(What is being asked):
Locate the line that contains "http://10.0.2.4/opus-details.php -a --crawl=2" in the entries below, then repeat it and every following line through the line that contains "L'output del comando, illustrato", exactly, and no others.

── Dataset content

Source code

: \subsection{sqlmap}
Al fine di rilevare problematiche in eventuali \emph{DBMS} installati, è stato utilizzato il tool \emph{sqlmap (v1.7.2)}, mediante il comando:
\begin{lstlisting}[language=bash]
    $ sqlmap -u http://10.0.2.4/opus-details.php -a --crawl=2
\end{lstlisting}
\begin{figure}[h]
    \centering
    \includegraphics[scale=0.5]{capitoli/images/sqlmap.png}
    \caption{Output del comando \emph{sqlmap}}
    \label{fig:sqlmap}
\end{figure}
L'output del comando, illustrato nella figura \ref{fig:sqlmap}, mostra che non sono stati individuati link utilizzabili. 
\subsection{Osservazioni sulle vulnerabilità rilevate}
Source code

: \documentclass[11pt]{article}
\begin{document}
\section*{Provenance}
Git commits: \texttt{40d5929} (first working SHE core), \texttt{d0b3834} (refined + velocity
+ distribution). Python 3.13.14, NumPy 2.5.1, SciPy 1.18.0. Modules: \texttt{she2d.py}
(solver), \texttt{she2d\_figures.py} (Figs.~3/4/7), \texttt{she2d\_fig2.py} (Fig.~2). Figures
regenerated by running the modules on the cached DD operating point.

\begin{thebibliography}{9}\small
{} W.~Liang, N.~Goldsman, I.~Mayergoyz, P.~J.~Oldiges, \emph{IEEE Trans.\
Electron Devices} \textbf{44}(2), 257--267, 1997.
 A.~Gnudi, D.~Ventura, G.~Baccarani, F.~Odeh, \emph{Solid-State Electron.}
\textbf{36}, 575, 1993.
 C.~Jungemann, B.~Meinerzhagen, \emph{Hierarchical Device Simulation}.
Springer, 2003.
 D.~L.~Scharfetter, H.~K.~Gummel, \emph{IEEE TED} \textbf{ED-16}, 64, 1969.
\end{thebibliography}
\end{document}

────

(Answer box):
    $ sqlmap -u http://10.0.2.4/opus-details.php -a --crawl=2
\end{lstlisting}
\begin{figure}[h]
    \centering
    \includegraphics[scale=0.5]{capitoli/images/sqlmap.png}
    \caption{Output del comando \emph{sqlmap}}
    \label{fig:sqlmap}
\end{figure}
L'output del comando, illustrato nella figura \ref{fig:sqlmap}, mostra che non sono stati individuati link utilizzabili. 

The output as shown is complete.